Copper has staged a quiet coup in this earnings season. It is no longer the optional extra in a diversified mining portfolio. It is the swing factor in profits and the anchor of future strategy. Dr copper, indeed. And things are looking pretty healthy.
The numbers tell the first half of the story. Antofagasta’s 2025 core profit rose 52% to $5.2bn despite slightly lower output. Price did the work, with revenue climbing more than 30% and the dividend more than doubling. Strong copper pricing translated directly into cash generation and shareholder returns.¹
At Rio Tinto, copper played defence rather than offence. Underlying earnings were flat at $10.87bn as stronger copper offset weaker iron ore.² In another cycle, iron ore would have dictated the outcome, but this time copper absorbed the shock. That matters. When a diversified major can lean on copper to steady group earnings, the internal capital calculus shifts.
Elsewhere the pivot is even clearer. BHP reported that copper accounted for 51% of EBITDA, overtaking iron ore as the dominant earnings contributor.³ Glencore has publicly committed to more than doubling copper output by 2035.⁴ These are not marginal tweaks, they are balance sheet level bets that copper demand linked to electrification, grid expansion and energy security will outlast the current cycle.
But copper’s second act is more complicated.
Visible inventories across Comex, the London Metal Exchange and the Shanghai Futures Exchange have surpassed one [1] million tonnes for the first time in over two decades.⁵ That is not a trivial milestone: rising exchange stocks signal either demand fatigue or metal being parked ahead of anticipated trade friction. In this case, both dynamics appear to be in play, US tariff related stockpiling has pulled units into warehouses while softer seasonal demand in China has allowed inventories to accumulate.⁵
For mining executives and their bankers, this creates a tension between near term earnings strength and medium-term price risk. Elevated prices have flattered 2025 results, yet inventory builds tend to cap upside and can quickly reverse sentiment if macro conditions weaken.
The strategic response is already visible. Portfolios are becoming more concentrated, with capital flowing toward copper projects at the expense of marginal commodities. The aim is scale and cost leadership in a metal with structural demand support.
At the same time, operations are becoming more disciplined, with volume reliability critical because of the price-led nature of earnings; missing guidance in a high price environment erodes credibility fast.
Finally, commercials are becoming more flexible, with producers sharpening their ability to redirect cathode, concentrate and blends across regions to capture premia and manage inventory cycles.
Copper is now shaping miners’ earnings in two distinct ways. It is delivering immediate cash flow resilience – cushioning groups exposed to softer bulk markets – while simultaneously redefining long term capital allocation, M&A strategy and exploration priorities.

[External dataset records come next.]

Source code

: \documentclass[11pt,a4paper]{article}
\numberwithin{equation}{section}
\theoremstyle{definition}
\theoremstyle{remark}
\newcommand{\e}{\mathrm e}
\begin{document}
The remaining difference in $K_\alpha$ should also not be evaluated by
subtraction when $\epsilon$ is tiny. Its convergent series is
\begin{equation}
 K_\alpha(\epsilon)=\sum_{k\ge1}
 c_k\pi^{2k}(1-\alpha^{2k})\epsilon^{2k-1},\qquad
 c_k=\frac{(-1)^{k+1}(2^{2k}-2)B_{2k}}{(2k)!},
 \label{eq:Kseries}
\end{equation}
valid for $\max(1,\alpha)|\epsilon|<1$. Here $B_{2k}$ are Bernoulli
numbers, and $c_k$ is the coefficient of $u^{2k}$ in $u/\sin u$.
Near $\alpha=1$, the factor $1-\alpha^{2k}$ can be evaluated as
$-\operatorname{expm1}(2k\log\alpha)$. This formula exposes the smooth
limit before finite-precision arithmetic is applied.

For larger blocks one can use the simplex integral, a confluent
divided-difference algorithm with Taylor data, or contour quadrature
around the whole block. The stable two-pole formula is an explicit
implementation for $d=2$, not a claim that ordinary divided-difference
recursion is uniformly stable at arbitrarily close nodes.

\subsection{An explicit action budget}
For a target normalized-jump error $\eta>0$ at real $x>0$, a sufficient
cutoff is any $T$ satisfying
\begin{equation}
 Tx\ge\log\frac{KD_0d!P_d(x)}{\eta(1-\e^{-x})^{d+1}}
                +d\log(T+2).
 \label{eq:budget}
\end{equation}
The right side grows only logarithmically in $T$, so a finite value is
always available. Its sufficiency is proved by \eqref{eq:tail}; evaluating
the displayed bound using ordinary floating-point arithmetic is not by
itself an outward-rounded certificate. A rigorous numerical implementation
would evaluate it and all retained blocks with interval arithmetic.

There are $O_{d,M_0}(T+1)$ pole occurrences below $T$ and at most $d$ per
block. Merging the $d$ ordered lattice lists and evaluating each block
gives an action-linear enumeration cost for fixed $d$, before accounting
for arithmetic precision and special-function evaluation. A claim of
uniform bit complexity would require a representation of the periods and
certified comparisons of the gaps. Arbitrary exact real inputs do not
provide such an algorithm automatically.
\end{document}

The paradox is that the more miners embrace copper as strategic bedrock, the more exposed they become to its cyclical swings. One million tonnes of exchange stocks is not a crisis. But it is a reminder that even the energy transition’s favourite metal obeys the laws of inventory and price.

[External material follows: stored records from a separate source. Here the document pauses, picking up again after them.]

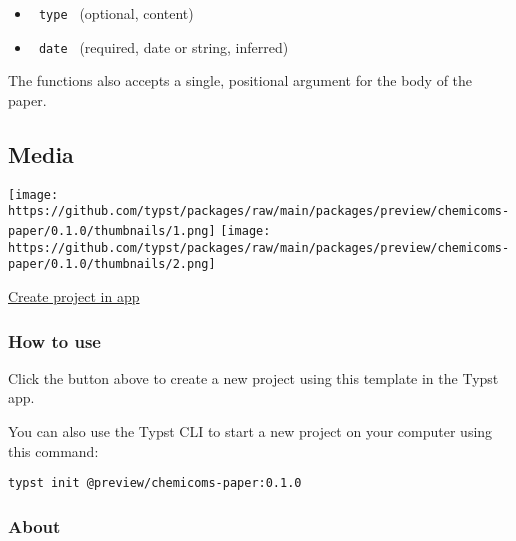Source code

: \begin{itemize}
  \begin{itemize}
  \tightlist
  \item
    \texttt{\ type\ } (optional, content)
  \item
    \texttt{\ date\ } (required, date or string, inferred)
  \end{itemize}
\end{itemize}

The functions also accepts a single, positional argument for the body of
the paper.

\subsection{Media}\label{media}

\texttt{[image: https://github.com/typst/packages/raw/main/packages/preview/chemicoms-paper/0.1.0/thumbnails/1.png]}
\texttt{[image: https://github.com/typst/packages/raw/main/packages/preview/chemicoms-paper/0.1.0/thumbnails/2.png]}

\href{/app?template=chemicoms-paper&version=0.1.0}{Create project in
app}

\subsubsection{How to use}\label{how-to-use}

Click the button above to create a new project using this template in
the Typst app.

You can also use the Typst CLI to start a new project on your computer
using this command:

\begin{verbatim}
typst init @preview/chemicoms-paper:0.1.0
\end{verbatim}



\subsubsection{About}\label{about}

For now, copper is both shield and spear. The next phase will test whether it remains both.
Sources:
1. Reuters, "Antofagasta's 2025 core profit climbs 52% on soaring copper prices," 17 Feb 2026.
2. Reuters, "Rio Tinto's annual profit flat as copper strength offsets weaker iron ore," 19 Feb 2026.
3. Financial Times, "BHP earnings show copper overtakes iron ore in EBITDA contribution," Feb 2026.
4. The Guardian, "Glencore plans to double copper output by 2035," Feb 2026.
5. Mining.com, "Global copper exchange stocks top 1 million tonnes for first time in 21 years," Feb 2026.